## WORK TASK
Starting with the first line of the records, write out each line exactly until you have included the line containing "- JEI compatibility(use easyGui menus for it)".

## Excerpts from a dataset
──────────────────────────────

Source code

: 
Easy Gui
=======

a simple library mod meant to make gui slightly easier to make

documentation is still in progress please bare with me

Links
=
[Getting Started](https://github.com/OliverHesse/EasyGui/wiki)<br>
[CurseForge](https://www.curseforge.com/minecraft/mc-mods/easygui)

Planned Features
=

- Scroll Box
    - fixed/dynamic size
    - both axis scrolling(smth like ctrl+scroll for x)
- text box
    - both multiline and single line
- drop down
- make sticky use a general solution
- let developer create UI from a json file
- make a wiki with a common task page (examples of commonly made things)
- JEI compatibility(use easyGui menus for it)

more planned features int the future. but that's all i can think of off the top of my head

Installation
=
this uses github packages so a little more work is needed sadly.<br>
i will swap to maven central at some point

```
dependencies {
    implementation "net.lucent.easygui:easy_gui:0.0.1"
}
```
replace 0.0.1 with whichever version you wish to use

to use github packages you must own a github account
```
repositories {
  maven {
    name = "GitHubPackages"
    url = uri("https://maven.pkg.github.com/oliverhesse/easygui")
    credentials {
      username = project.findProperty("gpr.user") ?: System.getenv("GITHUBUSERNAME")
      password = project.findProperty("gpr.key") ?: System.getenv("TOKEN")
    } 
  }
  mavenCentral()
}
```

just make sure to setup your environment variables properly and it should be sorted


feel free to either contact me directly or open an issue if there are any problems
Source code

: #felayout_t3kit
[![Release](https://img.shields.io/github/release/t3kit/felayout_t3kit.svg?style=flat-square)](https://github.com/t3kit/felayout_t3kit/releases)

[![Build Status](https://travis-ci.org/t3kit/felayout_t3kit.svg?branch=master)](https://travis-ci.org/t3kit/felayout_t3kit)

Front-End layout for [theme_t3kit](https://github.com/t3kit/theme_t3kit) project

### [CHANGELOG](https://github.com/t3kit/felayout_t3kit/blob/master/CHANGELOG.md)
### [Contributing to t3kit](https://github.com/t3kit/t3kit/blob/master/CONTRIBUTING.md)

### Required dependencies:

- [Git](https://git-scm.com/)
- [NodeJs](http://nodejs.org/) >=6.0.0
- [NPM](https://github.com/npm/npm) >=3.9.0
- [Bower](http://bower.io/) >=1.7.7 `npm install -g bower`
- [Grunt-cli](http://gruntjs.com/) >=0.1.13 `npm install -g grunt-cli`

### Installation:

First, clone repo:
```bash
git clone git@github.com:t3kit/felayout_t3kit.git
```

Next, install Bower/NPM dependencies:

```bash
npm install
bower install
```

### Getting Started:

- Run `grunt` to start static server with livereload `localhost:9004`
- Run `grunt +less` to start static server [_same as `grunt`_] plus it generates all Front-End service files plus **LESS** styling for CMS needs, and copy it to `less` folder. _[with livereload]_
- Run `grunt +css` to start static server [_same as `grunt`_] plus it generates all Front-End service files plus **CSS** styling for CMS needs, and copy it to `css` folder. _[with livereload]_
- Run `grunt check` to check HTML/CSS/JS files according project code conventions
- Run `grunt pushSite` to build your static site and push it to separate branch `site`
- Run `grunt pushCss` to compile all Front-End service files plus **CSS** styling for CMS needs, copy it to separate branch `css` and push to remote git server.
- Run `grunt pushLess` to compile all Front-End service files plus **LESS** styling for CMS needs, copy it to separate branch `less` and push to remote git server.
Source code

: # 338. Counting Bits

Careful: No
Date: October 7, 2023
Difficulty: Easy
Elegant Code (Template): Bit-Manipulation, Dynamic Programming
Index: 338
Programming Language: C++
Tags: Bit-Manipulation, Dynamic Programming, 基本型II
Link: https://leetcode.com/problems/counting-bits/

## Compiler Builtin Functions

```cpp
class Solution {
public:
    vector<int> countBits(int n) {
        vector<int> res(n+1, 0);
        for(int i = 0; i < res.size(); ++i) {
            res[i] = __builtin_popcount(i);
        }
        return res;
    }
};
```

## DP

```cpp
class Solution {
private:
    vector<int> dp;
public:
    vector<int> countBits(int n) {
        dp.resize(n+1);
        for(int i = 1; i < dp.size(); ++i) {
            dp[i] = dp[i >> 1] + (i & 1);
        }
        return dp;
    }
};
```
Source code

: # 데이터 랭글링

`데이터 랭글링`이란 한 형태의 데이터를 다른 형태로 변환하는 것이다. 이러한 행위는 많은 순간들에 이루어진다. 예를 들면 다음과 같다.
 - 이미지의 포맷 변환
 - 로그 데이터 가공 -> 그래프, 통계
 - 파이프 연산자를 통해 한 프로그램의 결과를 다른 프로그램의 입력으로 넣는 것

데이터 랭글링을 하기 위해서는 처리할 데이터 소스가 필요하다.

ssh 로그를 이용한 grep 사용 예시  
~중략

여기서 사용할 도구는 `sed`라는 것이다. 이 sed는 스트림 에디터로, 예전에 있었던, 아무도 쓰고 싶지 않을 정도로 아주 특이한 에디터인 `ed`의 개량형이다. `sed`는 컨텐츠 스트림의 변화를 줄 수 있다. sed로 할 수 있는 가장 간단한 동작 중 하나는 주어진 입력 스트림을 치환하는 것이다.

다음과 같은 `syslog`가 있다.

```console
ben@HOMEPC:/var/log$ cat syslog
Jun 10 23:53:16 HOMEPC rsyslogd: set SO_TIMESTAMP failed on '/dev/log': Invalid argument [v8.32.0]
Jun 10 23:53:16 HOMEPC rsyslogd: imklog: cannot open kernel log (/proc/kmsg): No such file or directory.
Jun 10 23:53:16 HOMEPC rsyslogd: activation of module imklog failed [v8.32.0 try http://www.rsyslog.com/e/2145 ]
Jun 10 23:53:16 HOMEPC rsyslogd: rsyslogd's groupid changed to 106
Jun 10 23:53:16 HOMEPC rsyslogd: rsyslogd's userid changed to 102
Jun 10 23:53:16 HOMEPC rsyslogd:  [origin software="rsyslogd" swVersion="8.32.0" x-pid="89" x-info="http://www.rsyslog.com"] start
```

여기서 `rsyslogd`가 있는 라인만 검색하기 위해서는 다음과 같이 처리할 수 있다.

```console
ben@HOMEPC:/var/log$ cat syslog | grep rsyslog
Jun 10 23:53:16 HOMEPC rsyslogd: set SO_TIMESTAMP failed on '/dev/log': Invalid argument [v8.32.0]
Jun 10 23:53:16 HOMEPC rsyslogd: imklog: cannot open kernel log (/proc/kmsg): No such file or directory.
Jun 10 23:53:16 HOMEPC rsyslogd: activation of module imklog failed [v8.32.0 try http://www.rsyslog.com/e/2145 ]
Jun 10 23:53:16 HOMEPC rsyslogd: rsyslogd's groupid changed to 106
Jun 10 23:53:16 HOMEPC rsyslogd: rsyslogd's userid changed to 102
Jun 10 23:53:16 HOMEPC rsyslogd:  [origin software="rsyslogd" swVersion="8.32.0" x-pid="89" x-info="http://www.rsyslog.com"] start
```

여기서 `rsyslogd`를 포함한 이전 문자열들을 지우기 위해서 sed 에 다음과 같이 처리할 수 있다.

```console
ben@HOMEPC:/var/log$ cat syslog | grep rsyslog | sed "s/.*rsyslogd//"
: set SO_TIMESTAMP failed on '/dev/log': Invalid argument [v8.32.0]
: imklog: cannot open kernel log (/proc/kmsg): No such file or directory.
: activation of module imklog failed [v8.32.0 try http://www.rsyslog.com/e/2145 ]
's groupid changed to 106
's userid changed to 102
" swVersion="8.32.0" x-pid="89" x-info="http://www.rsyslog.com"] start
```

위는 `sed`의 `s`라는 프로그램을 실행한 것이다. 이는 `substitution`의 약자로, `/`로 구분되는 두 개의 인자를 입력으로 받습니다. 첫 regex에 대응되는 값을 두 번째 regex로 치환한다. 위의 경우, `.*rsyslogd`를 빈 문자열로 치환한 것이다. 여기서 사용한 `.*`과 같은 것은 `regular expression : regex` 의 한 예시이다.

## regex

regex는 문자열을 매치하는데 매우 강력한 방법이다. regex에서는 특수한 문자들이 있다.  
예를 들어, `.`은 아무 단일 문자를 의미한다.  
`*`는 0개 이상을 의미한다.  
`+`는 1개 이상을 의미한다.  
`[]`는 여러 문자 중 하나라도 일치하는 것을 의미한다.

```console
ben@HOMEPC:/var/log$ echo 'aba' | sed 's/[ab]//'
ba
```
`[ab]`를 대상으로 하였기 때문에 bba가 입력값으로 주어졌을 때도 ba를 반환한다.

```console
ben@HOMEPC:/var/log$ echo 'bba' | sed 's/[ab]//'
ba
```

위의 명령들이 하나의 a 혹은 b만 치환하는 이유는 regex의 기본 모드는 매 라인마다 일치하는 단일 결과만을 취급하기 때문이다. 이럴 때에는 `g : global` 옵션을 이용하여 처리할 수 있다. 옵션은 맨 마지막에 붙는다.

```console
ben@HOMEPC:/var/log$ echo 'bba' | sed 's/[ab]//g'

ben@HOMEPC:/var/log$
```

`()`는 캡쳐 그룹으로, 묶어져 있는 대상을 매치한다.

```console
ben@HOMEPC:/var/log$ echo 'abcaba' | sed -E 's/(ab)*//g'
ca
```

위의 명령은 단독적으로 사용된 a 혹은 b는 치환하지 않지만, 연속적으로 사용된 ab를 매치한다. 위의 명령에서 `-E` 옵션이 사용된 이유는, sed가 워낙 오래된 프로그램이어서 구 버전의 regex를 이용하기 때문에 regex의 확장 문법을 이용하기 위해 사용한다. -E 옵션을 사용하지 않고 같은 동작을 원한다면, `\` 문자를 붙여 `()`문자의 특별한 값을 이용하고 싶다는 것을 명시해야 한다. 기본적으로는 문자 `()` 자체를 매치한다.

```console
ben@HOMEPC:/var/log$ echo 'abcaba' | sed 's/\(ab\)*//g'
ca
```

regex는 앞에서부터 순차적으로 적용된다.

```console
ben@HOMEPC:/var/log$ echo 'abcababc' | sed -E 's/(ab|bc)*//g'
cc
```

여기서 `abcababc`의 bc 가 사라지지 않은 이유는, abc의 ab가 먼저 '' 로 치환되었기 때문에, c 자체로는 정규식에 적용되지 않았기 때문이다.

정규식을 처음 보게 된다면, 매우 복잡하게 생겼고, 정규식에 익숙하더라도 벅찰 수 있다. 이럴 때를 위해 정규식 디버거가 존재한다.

──────────────────────────────

## THE COMPLETED TASK
Source code

: 
Easy Gui
=======

a simple library mod meant to make gui slightly easier to make

documentation is still in progress please bare with me

Links
=
[Getting Started](https://github.com/OliverHesse/EasyGui/wiki)<br>
[CurseForge](https://www.curseforge.com/minecraft/mc-mods/easygui)

Planned Features
=

- Scroll Box
    - fixed/dynamic size
    - both axis scrolling(smth like ctrl+scroll for x)
- text box
    - both multiline and single line
- drop down
- make sticky use a general solution
- let developer create UI from a json file
- make a wiki with a common task page (examples of commonly made things)
- JEI compatibility(use easyGui menus for it)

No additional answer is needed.